___ DATA TO PROCESS ___

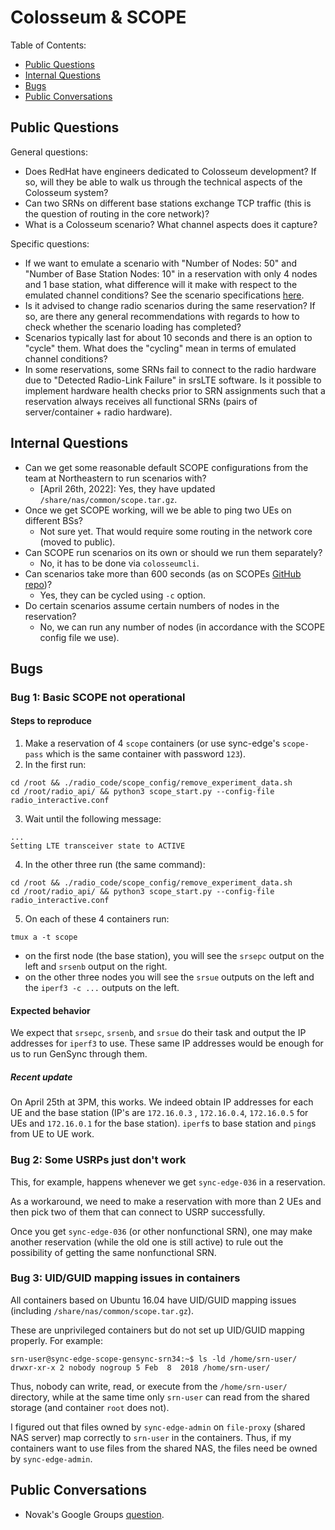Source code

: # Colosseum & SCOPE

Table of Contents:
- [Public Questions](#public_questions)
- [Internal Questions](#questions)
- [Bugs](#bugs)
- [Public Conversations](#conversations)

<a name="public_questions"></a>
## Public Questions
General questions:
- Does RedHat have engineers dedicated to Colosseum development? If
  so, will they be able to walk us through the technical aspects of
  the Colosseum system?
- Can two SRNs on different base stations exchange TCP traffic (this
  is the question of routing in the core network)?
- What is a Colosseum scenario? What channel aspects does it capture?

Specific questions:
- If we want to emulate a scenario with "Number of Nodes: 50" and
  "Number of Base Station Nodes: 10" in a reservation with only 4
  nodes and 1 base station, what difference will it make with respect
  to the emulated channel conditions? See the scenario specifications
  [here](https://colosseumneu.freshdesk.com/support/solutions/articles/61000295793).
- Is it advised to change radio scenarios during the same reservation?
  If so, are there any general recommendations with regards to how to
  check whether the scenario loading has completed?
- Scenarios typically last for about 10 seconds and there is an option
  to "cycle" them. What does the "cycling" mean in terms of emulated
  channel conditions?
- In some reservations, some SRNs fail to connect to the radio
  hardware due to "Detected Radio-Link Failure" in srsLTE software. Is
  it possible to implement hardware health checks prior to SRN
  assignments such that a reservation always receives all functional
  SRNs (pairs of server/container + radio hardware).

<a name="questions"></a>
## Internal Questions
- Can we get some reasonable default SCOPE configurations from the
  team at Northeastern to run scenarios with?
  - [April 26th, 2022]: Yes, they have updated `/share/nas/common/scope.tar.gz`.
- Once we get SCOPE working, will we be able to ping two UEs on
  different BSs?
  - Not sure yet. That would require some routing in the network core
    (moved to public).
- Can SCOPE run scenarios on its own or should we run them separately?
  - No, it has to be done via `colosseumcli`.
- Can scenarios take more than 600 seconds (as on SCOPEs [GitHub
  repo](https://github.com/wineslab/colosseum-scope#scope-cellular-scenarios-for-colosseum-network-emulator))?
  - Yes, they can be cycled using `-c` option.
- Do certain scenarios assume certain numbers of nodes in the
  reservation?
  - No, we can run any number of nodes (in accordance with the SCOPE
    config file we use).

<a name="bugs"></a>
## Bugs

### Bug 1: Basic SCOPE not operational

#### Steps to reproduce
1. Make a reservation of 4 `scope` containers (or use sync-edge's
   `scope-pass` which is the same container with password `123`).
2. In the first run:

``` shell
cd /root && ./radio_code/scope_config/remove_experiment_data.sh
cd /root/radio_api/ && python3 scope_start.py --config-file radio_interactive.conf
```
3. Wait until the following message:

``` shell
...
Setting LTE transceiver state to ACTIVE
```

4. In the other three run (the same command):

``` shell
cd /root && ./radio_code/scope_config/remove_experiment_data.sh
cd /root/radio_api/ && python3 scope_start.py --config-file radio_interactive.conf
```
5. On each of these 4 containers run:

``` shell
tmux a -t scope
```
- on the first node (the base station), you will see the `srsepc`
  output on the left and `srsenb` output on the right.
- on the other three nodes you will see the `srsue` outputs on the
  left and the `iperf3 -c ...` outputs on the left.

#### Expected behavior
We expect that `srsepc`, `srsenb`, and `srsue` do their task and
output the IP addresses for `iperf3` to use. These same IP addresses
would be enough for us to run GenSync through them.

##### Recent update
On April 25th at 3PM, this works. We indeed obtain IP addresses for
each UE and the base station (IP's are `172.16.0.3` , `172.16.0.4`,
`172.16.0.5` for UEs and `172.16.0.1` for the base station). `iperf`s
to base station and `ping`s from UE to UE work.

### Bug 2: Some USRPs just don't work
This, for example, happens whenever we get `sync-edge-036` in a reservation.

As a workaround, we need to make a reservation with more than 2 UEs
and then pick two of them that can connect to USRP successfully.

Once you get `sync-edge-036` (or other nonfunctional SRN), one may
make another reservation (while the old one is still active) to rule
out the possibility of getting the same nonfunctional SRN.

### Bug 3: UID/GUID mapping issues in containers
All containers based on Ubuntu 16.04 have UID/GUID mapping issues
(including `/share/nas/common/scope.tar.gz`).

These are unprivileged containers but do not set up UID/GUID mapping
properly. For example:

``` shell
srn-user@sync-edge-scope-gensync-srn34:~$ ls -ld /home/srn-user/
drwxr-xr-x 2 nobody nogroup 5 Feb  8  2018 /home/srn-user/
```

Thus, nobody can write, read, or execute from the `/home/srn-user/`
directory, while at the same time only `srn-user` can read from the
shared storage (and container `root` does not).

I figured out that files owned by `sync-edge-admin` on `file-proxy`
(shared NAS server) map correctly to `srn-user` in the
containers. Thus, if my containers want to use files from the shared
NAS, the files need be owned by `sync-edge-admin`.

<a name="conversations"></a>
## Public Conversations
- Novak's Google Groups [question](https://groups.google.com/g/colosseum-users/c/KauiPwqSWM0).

___

_WORK REQUEST:_ Of the lines above, extract only those from the line with "assignments such that" to the line with "(moved to public).", both included, exactly as written.

_ANSWER AREA:_
  assignments such that a reservation always receives all functional
  SRNs (pairs of server/container + radio hardware).

<a name="questions"></a>
## Internal Questions
- Can we get some reasonable default SCOPE configurations from the
  team at Northeastern to run scenarios with?
  - [April 26th, 2022]: Yes, they have updated `/share/nas/common/scope.tar.gz`.
- Once we get SCOPE working, will we be able to ping two UEs on
  different BSs?
  - Not sure yet. That would require some routing in the network core
    (moved to public).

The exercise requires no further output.